Gary Day extols a fascinating study of Modern Library books

January 15, 2015

This little masterpiece is part of the publisher’s series Literary Texts and the Popular Marketplace, the aim of which is to examine writing that “resists the uncritical embrace of the highbrow”. I could spend the rest of the review trying to work out what that means. It has all the precision of a subclause in a political party document. The words’ sense, as in George Orwell’s doublethink, is contradictory. How can a “highbrow”, whose raison d’être is fine discrimination, offer “an uncritical embrace”?

Thankfully Lise Jaillant is more careful in her use of English.

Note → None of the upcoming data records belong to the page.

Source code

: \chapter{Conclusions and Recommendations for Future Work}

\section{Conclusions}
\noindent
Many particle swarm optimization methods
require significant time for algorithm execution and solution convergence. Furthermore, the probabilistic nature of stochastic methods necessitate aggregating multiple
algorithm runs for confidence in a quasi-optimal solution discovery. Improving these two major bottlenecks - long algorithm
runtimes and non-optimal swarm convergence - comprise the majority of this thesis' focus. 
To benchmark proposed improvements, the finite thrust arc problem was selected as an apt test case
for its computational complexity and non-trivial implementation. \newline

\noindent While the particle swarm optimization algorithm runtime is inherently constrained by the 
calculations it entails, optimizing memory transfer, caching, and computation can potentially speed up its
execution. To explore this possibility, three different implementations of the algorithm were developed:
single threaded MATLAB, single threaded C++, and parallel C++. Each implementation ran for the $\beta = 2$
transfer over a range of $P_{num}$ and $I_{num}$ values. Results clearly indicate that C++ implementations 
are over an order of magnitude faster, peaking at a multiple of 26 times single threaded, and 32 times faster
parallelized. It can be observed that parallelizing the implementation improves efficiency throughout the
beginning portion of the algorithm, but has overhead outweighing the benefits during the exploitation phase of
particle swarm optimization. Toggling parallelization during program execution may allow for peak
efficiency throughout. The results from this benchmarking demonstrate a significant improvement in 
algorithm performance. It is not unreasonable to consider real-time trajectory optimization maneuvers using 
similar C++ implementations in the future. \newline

Her finely written study focuses on the Modern Library, a cheap American reprint series that began in 1917. Her main argument is that the series did not, as previously claimed, maintain the barriers between the literati and hoi polloi. Detective fiction, for example, appeared alongside experimental novels, while classic works such as William Faulkner’s Sanctuary were packaged both as serious works and best-sellers. One of the many fascinating facts we learn from this book is that, in the Modern Library’s 1928 list of titles, James Joyce’s A Portrait of the Artist as a Young Man sold three times as many copies as Best Ghost Stories, a statistic to make cultural pessimists look at the contemporary wasteland and declare what a falling-off is here.

Jaillant discusses the categories of high, low and middle “brow”. The first signifies intellectual or artistic “superiority”, the second lack of discernment while the third, perhaps the most intriguing, refers to a person of the professional or managerial class who sought legitimacy via the authority of “taste, aesthetics and ‘culture’ ”. Jaillant claims that these terms came into use only after the Second World War as a symbolic way of controlling the masses, whose destructive power had been demonstrated all too clearly by Nazi Germany and Stalinist Russia. That may have been the case in the US, but the battle of the brows was very much a feature of English literary criticism well before Hitler invaded Poland as F. R. Leavis’ Mass Civilisation and Minority Culture (1930) demonstrates.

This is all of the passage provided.